● WHAT YOU SHOULD DO
Using the entries below, write out the line with "- **AWS EC2**: Consider", the line with "## Performance Tuning", and every line in between, exactly as each is written.

┌─ RECORDS

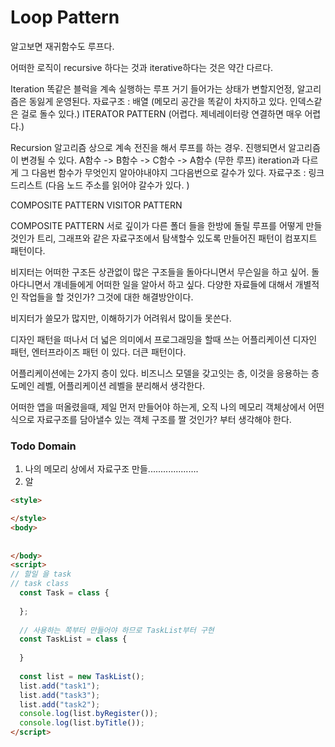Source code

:# Loop Pattern

알고보면 재귀함수도 루프다.

어떠한 로직이 recursive 하다는 것과 iterative하다는 것은 약간 다르다.

Iteration
똑같은 블럭을 계속 실행하는 루프
거기 들어가는 상태가 변할지언정, 알고리즘은 동잃게 운영된다.
자료구조 : 배열 (메모리 공간을 똑같이 차지하고 있다. 인덱스같은 걸로 돌수 있다.)
ITERATOR PATTERN (어렵다. 제네레이터랑 연결하면 매우 어렵다.)


Recursion
알고리즘 상으로 계속 전진을 해서 루프를 하는 경우.
진행되면서 알고리즘이 변경될 수 있다.
A함수 -> B함수 -> C함수 -> A함수 (무한 루프)
iteration과 다르게 그 다음번 함수가 무엇인지 알아야내야지 그다음번으로
갈수가 있다.
자료구조 : 링크드리스트 (다음 노드 주소를 읽어야 갈수가 있다. )

COMPOSITE PATTERN
VISITOR PATTERN


COMPOSITE PATTERN
서로 깊이가 다른 폴더 들을 한방에 돌릴 루프를 어떻게 만들 것인가
트리, 그래프와 같은 자료구조에서 탐색할수 있도록 만들어진 패턴이
컴포지트 패턴이다.

비지터는 어떠한 구조든 상관없이 많은 구조들을 돌아다니면서 무슨일을 하고 싶어.
돌아다니면서 걔네들에게 어떠한 일을 알아서 하고 싶다. 다양한 자료들에 대해서
개별적인 작업들을 할 것인가? 그것에 대한 해결방안이다.

비지터가 쓸모가 많지만, 이해하기가 어려워서 많이들 못쓴다.


디자인 패턴을 떠나서 더 넓은 의미에서 프로그래밍을 할때 쓰는 어플리케이션
디자인 패턴, 엔터프라이즈 패턴 이 있다. 더큰 패턴이다.

어플리케이션에는 2가지 층이 있다.
비즈니스 모델을 갖고잇는 층,  이것을 응용하는 층
도메인 레벨, 어플리케이션 레벨을 분리해서 생각한다.

어떠한 앱을 떠올렸을때,
제일 먼저 만들어야 하는게, 오직 나의 메모리 객체상에서 어떤식으로
자료구조를 담아낼수 있는 객체 구조를 짤 것인가? 부터 생각해야 한다.


### Todo Domain



1. 나의 메모리 상에서 자료구조 만들....................
2. 알





```html
<style>

</style>
<body>
  
  
</body>
<script>
// 할일 을 task
// task class
  const Task = class {
    
  };
  
  // 사용하는 쪽부터 만들어야 하므로 TaskList부터 구현
  const TaskList = class {
    
  }
  
  const list = new TaskList();
  list.add("task1");
  list.add("task3");
  list.add("task2");
  console.log(list.byRegister());
  console.log(list.byTitle());
</script>
```

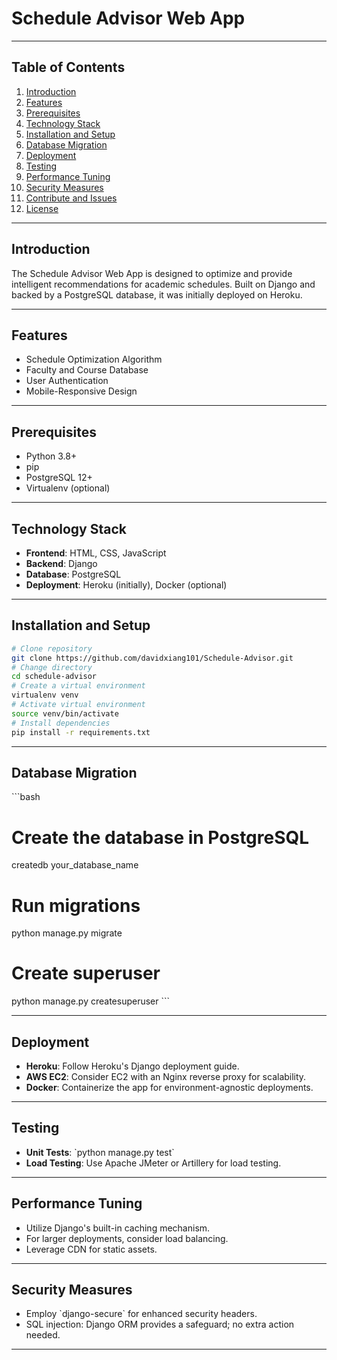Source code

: # Schedule Advisor Web App

---

## Table of Contents
1. [Introduction](#introduction)
2. [Features](#features)
3. [Prerequisites](#prerequisites)
4. [Technology Stack](#technology-stack)
5. [Installation and Setup](#installation-and-setup)
6. [Database Migration](#database-migration)
7. [Deployment](#deployment)
8. [Testing](#testing)
9. [Performance Tuning](#performance-tuning)
10. [Security Measures](#security-measures)
11. [Contribute and Issues](#contribute-and-issues)
12. [License](#license)

---

## Introduction

The Schedule Advisor Web App is designed to optimize and provide intelligent recommendations for academic schedules. Built on Django and backed by a PostgreSQL database, it was initially deployed on Heroku.

---

## Features

- Schedule Optimization Algorithm
- Faculty and Course Database
- User Authentication
- Mobile-Responsive Design

---

## Prerequisites

- Python 3.8+
- pip
- PostgreSQL 12+
- Virtualenv (optional)

---

## Technology Stack

- **Frontend**: HTML, CSS, JavaScript
- **Backend**: Django
- **Database**: PostgreSQL
- **Deployment**: Heroku (initially), Docker (optional)

---

## Installation and Setup

```bash
# Clone repository
git clone https://github.com/davidxiang101/Schedule-Advisor.git
# Change directory
cd schedule-advisor
# Create a virtual environment
virtualenv venv
# Activate virtual environment
source venv/bin/activate
# Install dependencies
pip install -r requirements.txt
```

---

## Database Migration

\`\`\`bash
# Create the database in PostgreSQL
createdb your_database_name
# Run migrations
python manage.py migrate
# Create superuser
python manage.py createsuperuser
\`\`\`

---

## Deployment

- **Heroku**: Follow Heroku's Django deployment guide.
- **AWS EC2**: Consider EC2 with an Nginx reverse proxy for scalability.
- **Docker**: Containerize the app for environment-agnostic deployments.

---

## Testing

- **Unit Tests**: \`python manage.py test\`
- **Load Testing**: Use Apache JMeter or Artillery for load testing.

---

## Performance Tuning

- Utilize Django's built-in caching mechanism.
- For larger deployments, consider load balancing.
- Leverage CDN for static assets.

---

## Security Measures

- Employ \`django-secure\` for enhanced security headers.
- SQL injection: Django ORM provides a safeguard; no extra action needed.

---

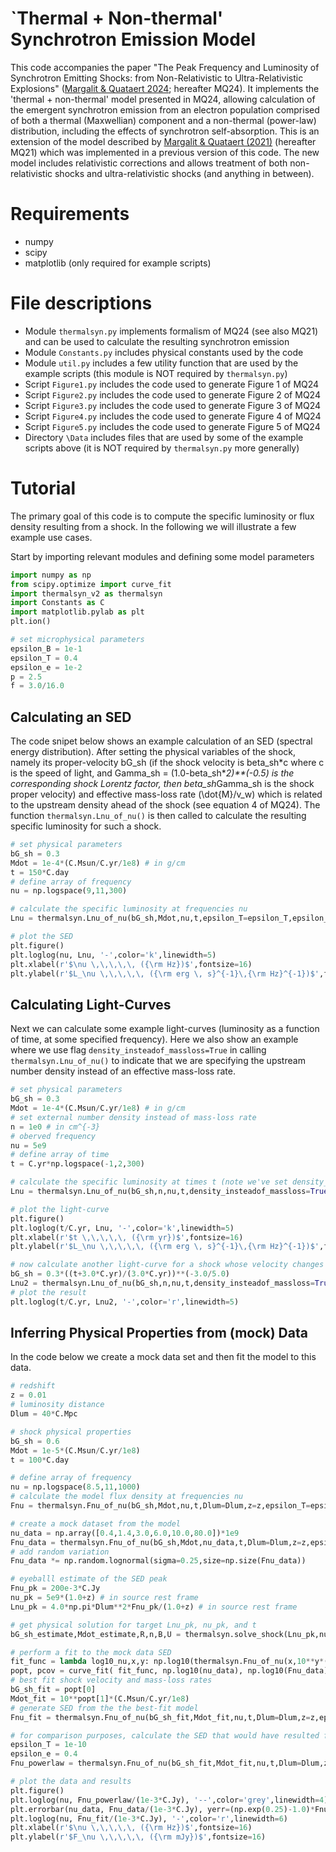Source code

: # `Thermal + Non-thermal' Synchrotron Emission Model
This code accompanies the paper "The Peak Frequency and Luminosity of Synchrotron Emitting Shocks: from Non-Relativistic to Ultra-Relativistic Explosions" ([Margalit &amp; Quataert 2024](https://ui.adsabs.harvard.edu/abs/2024arXiv240307048M/abstract); hereafter MQ24). It implements the 'thermal + non-thermal' model presented in MQ24, allowing calculation of the emergent synchrotron emission from an electron population comprised of both a thermal (Maxwellian) component and a non-thermal (power-law) distribution, including the effects of synchrotron self-absorption. This is an extension of the model described by [Margalit &amp; Quataert (2021)](https://ui.adsabs.harvard.edu/abs/2021arXiv211100012M/abstract) (hereafter MQ21) which was implemented in a previous version of this code. The new model includes relativistic corrections and allows treatment of both non-relativistic shocks and ultra-relativistic shocks (and anything in between).

# Requirements
- numpy
- scipy
- matplotlib (only required for example scripts)

# File descriptions
- Module `thermalsyn.py` implements formalism of MQ24 (see also MQ21) and can be used to calculate the resulting synchrotron emission
- Module `Constants.py` includes physical constants used by the code
- Module `util.py` includes a few utility function that are used by the example scripts (this module is NOT required by `thermalsyn.py`)
- Script `Figure1.py` includes the code used to generate Figure 1 of MQ24
- Script `Figure2.py` includes the code used to generate Figure 2 of MQ24
- Script `Figure3.py` includes the code used to generate Figure 3 of MQ24
- Script `Figure4.py` includes the code used to generate Figure 4 of MQ24
- Script `Figure5.py` includes the code used to generate Figure 5 of MQ24
- Directory `\Data` includes files that are used by some of the example scripts above (it is NOT required by `thermalsyn.py` more generally)

# Tutorial
The primary goal of this code is to compute the specific luminosity or flux density resulting from a shock. In the following we will illustrate a few example use cases.

Start by importing relevant modules and defining some model parameters
```python
import numpy as np
from scipy.optimize import curve_fit
import thermalsyn_v2 as thermalsyn
import Constants as C
import matplotlib.pylab as plt
plt.ion()

# set microphysical parameters
epsilon_B = 1e-1
epsilon_T = 0.4
epsilon_e = 1e-2
p = 2.5
f = 3.0/16.0
```

## Calculating an SED
The code snipet below shows an example calculation of an SED (spectral energy distribution). After setting the physical variables of the shock, namely its proper-velocity bG_sh (if the shock velocity is beta_sh\*c where c is the speed of light, and Gamma_sh = (1.0-beta_sh\**2)**(-0.5) is the corresponding shock Lorentz factor, then beta_sh*Gamma_sh is the shock proper velocity) and effective mass-loss rate (\dot{M}/v_w) which is related to the upstream density ahead of the shock (see equation 4 of MQ24). The function `thermalsyn.Lnu_of_nu()` is then called to calculate the resulting specific luminosity for such a shock.
```python
# set physical parameters
bG_sh = 0.3
Mdot = 1e-4*(C.Msun/C.yr/1e8) # in g/cm
t = 150*C.day
# define array of frequency
nu = np.logspace(9,11,300)

# calculate the specific luminosity at frequencies nu
Lnu = thermalsyn.Lnu_of_nu(bG_sh,Mdot,nu,t,epsilon_T=epsilon_T,epsilon_B=epsilon_B,epsilon_e=epsilon_e,p=p)

# plot the SED
plt.figure()
plt.loglog(nu, Lnu, '-',color='k',linewidth=5)
plt.xlabel(r'$\nu \,\,\,\,\, ({\rm Hz})$',fontsize=16)
plt.ylabel(r'$L_\nu \,\,\,\,\, ({\rm erg \, s}^{-1}\,{\rm Hz}^{-1})$',fontsize=16)
```

## Calculating Light-Curves
Next we can calculate some example light-curves (luminosity as a function of time, at some specified frequency). Here we also show an example where we use flag `density_insteadof_massloss=True` in calling `thermalsyn.Lnu_of_nu()` to indicate that we are specifying the upstream number density instead of an effective mass-loss rate.
```python
# set physical parameters
bG_sh = 0.3
Mdot = 1e-4*(C.Msun/C.yr/1e8) # in g/cm
# set external number density instead of mass-loss rate
n = 1e0 # in cm^{-3}
# oberved frequency
nu = 5e9
# define array of time
t = C.yr*np.logspace(-1,2,300)

# calculate the specific luminosity at times t (note we've set density_insteadof_massloss=True to indicate that the second input parameter is the number density, not a mass-loss rate)
Lnu = thermalsyn.Lnu_of_nu(bG_sh,n,nu,t,density_insteadof_massloss=True,epsilon_T=epsilon_T,epsilon_B=epsilon_B,epsilon_e=epsilon_e,p=p)

# plot the light-curve
plt.figure()
plt.loglog(t/C.yr, Lnu, '-',color='k',linewidth=5)
plt.xlabel(r'$t \,\,\,\,\, ({\rm yr})$',fontsize=16)
plt.ylabel(r'$L_\nu \,\,\,\,\, ({\rm erg \, s}^{-1}\,{\rm Hz}^{-1})$',fontsize=16)

# now calculate another light-curve for a shock whose velocity changes as a function of time
bG_sh = 0.3*((t+3.0*C.yr)/(3.0*C.yr))**(-3.0/5.0)
Lnu2 = thermalsyn.Lnu_of_nu(bG_sh,n,nu,t,density_insteadof_massloss=True,epsilon_T=epsilon_T,epsilon_B=epsilon_B,epsilon_e=epsilon_e,p=p)
# plot the result
plt.loglog(t/C.yr, Lnu2, '-',color='r',linewidth=5)
```

## Inferring Physical Properties from (mock) Data
In the code below we create a mock data set and then fit the model to this data.
```python
# redshift
z = 0.01
# luminosity distance
Dlum = 40*C.Mpc

# shock physical properties
bG_sh = 0.6
Mdot = 1e-5*(C.Msun/C.yr/1e8)
t = 100*C.day

# define array of frequency
nu = np.logspace(8.5,11,1000)
# calculate the model flux density at frequencies nu
Fnu = thermalsyn.Fnu_of_nu(bG_sh,Mdot,nu,t,Dlum=Dlum,z=z,epsilon_T=epsilon_T,epsilon_B=epsilon_B,epsilon_e=epsilon_e,p=p,f=f)

# create a mock dataset from the model
nu_data = np.array([0.4,1.4,3.0,6.0,10.0,80.0])*1e9
Fnu_data = thermalsyn.Fnu_of_nu(bG_sh,Mdot,nu_data,t,Dlum=Dlum,z=z,epsilon_T=epsilon_T,epsilon_B=epsilon_B,epsilon_e=epsilon_e,p=p,f=f)
# add random variation
Fnu_data *= np.random.lognormal(sigma=0.25,size=np.size(Fnu_data))

# eyeballl estimate of the SED peak
Fnu_pk = 200e-3*C.Jy
nu_pk = 5e9*(1.0+z) # in source rest frame
Lnu_pk = 4.0*np.pi*Dlum**2*Fnu_pk/(1.0+z) # in source rest frame

# get physical solution for target Lnu_pk, nu_pk, and t
bG_sh_estimate,Mdot_estimate,R,n,B,U = thermalsyn.solve_shock(Lnu_pk,nu_pk,t,regime='thick',epsilon_T=epsilon_T,epsilon_B=epsilon_B,epsilon_e=epsilon_e,p=p,f=f)

# perform a fit to the mock data SED
fit_func = lambda log10_nu,x,y: np.log10(thermalsyn.Fnu_of_nu(x,10**y*(C.Msun/C.yr/1e8),10**log10_nu,t,Dlum=Dlum,z=z,epsilon_T=epsilon_T,epsilon_B=epsilon_B,epsilon_e=epsilon_e,p=p,f=f))
popt, pcov = curve_fit( fit_func, np.log10(nu_data), np.log10(Fnu_data) )
# best fit shock velocity and mass-loss rates
bG_sh_fit = popt[0]
Mdot_fit = 10**popt[1]*(C.Msun/C.yr/1e8)
# generate SED from the the best-fit model
Fnu_fit = thermalsyn.Fnu_of_nu(bG_sh_fit,Mdot_fit,nu,t,Dlum=Dlum,z=z,epsilon_T=epsilon_T,epsilon_B=epsilon_B,epsilon_e=epsilon_e,p=p,f=f)

# for comparison purposes, calculate the SED that would have resulted from a comparable model with only power-law electrons
epsilon_T = 1e-10
epsilon_e = 0.4
Fnu_powerlaw = thermalsyn.Fnu_of_nu(bG_sh_fit,Mdot_fit,nu,t,Dlum=Dlum,z=z,epsilon_T=epsilon_T,epsilon_B=epsilon_B,epsilon_e=epsilon_e,p=p,f=f,pure_powerlaw_gamma_m=True)

# plot the data and results
plt.figure()
plt.loglog(nu, Fnu_powerlaw/(1e-3*C.Jy), '--',color='grey',linewidth=4)
plt.errorbar(nu_data, Fnu_data/(1e-3*C.Jy), yerr=(np.exp(0.25)-1.0)*Fnu_data/(1e-3*C.Jy), linestyle='none',marker='o',color='k',markersize=10)
plt.loglog(nu, Fnu_fit/(1e-3*C.Jy), '-',color='r',linewidth=6)
plt.xlabel(r'$\nu \,\,\,\,\, ({\rm Hz})$',fontsize=16)
plt.ylabel(r'$F_\nu \,\,\,\,\, ({\rm mJy})$',fontsize=16)
```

└─

● YOUR SOLUTION
- **AWS EC2**: Consider EC2 with an Nginx reverse proxy for scalability.
- **Docker**: Containerize the app for environment-agnostic deployments.

---

## Testing

- **Unit Tests**: \`python manage.py test\`
- **Load Testing**: Use Apache JMeter or Artillery for load testing.

---

## Performance Tuning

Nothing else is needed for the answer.